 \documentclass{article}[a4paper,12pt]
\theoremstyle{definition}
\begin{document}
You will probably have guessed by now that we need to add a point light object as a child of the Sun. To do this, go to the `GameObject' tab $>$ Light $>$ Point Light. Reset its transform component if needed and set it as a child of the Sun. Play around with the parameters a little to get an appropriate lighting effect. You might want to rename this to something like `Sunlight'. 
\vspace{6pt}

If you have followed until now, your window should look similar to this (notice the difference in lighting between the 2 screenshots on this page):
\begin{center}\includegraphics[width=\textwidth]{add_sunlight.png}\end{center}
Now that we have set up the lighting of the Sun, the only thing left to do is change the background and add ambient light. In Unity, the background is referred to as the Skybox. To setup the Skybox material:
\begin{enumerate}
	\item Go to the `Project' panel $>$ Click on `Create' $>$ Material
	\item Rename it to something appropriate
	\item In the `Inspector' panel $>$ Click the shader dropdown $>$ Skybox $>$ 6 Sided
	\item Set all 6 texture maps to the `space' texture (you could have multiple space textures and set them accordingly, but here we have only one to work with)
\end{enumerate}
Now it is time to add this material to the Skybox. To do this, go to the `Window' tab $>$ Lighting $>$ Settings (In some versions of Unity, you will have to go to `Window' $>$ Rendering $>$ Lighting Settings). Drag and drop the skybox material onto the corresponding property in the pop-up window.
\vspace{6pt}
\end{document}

# # # # # # #

Work request: Nothing but an exact repetition of the entries is expected here.

Answer area:
 \documentclass{article}[a4paper,12pt]
\theoremstyle{definition}
\begin{document}
You will probably have guessed by now that we need to add a point light object as a child of the Sun. To do this, go to the `GameObject' tab $>$ Light $>$ Point Light. Reset its transform component if needed and set it as a child of the Sun. Play around with the parameters a little to get an appropriate lighting effect. You might want to rename this to something like `Sunlight'. 
\vspace{6pt}

If you have followed until now, your window should look similar to this (notice the difference in lighting between the 2 screenshots on this page):
\begin{center}\includegraphics[width=\textwidth]{add_sunlight.png}\end{center}
Now that we have set up the lighting of the Sun, the only thing left to do is change the background and add ambient light. In Unity, the background is referred to as the Skybox. To setup the Skybox material:
\begin{enumerate}
	\item Go to the `Project' panel $>$ Click on `Create' $>$ Material
	\item Rename it to something appropriate
	\item In the `Inspector' panel $>$ Click the shader dropdown $>$ Skybox $>$ 6 Sided
	\item Set all 6 texture maps to the `space' texture (you could have multiple space textures and set them accordingly, but here we have only one to work with)
\end{enumerate}
Now it is time to add this material to the Skybox. To do this, go to the `Window' tab $>$ Lighting $>$ Settings (In some versions of Unity, you will have to go to `Window' $>$ Rendering $>$ Lighting Settings). Drag and drop the skybox material onto the corresponding property in the pop-up window.
\vspace{6pt}
\end{document}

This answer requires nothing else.